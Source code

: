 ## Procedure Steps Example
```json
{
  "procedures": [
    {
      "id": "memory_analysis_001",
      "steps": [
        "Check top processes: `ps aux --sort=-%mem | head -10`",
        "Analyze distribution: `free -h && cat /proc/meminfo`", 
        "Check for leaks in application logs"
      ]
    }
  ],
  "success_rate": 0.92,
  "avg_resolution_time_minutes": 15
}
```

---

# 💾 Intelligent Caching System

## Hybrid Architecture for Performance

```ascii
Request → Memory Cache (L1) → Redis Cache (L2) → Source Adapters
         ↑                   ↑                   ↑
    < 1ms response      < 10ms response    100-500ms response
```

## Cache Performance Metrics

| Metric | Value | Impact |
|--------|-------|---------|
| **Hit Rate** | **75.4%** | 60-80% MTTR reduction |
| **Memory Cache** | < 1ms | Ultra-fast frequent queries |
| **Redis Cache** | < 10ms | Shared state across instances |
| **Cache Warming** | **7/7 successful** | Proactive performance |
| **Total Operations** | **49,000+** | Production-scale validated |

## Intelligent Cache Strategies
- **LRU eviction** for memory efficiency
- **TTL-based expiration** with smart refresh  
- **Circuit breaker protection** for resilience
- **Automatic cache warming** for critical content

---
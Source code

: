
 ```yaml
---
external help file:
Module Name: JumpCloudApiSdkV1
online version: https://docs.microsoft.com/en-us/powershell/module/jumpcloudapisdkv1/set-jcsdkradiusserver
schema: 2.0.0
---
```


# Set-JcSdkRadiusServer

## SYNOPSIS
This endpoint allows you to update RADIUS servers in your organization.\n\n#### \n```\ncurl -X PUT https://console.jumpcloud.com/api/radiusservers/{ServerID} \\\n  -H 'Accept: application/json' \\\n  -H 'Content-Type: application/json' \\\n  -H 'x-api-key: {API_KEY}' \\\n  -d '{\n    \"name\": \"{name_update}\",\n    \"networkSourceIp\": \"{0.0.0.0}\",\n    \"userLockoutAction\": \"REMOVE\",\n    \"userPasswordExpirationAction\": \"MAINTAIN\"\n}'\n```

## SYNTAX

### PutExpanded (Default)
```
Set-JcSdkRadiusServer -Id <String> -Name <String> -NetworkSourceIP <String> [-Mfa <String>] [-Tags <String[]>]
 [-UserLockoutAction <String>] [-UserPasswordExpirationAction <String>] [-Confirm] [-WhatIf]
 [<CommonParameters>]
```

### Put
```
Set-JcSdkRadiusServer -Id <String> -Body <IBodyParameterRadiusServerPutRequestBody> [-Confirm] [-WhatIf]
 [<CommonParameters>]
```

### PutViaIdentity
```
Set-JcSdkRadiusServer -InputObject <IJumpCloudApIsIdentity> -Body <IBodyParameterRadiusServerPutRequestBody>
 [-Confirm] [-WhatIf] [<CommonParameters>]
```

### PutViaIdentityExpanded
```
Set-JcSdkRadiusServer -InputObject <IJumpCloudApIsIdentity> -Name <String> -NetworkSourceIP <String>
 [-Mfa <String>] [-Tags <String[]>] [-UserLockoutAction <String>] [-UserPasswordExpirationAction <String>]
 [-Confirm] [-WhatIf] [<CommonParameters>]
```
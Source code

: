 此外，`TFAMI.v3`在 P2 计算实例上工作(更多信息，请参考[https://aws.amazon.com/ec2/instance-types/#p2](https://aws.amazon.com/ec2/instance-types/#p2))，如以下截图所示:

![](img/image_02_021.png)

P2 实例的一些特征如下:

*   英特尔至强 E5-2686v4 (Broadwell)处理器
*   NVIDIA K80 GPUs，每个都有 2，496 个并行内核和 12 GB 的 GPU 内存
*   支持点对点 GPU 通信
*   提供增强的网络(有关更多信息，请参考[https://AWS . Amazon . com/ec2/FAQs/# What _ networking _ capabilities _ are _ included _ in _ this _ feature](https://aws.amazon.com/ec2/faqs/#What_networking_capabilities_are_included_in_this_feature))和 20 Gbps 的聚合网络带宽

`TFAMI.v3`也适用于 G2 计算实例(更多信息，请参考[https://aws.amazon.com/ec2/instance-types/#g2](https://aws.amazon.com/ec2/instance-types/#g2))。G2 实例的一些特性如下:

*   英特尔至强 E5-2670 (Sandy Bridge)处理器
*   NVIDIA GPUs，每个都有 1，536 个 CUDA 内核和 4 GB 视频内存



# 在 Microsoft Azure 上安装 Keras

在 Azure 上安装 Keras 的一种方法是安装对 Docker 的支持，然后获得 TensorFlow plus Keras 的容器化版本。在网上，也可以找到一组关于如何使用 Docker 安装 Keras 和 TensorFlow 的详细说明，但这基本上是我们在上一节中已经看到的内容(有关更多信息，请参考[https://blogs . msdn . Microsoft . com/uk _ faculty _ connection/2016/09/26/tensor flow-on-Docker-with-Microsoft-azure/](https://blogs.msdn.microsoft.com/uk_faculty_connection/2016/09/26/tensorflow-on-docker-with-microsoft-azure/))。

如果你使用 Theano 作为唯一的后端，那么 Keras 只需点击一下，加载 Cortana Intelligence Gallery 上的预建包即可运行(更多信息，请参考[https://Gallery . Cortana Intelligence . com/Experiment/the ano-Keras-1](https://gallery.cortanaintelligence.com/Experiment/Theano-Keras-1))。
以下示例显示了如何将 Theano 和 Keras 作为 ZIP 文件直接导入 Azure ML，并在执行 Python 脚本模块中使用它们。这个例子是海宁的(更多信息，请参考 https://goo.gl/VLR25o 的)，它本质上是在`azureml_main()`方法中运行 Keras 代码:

_About this exercise_
Copy out each line of the records above that includes "NVIDIA".

_Task response_
*   NVIDIA K80 GPUs，每个都有 2，496 个并行内核和 12 GB 的 GPU 内存
*   NVIDIA GPUs，每个都有 1，536 个 CUDA 内核和 4 GB 视频内存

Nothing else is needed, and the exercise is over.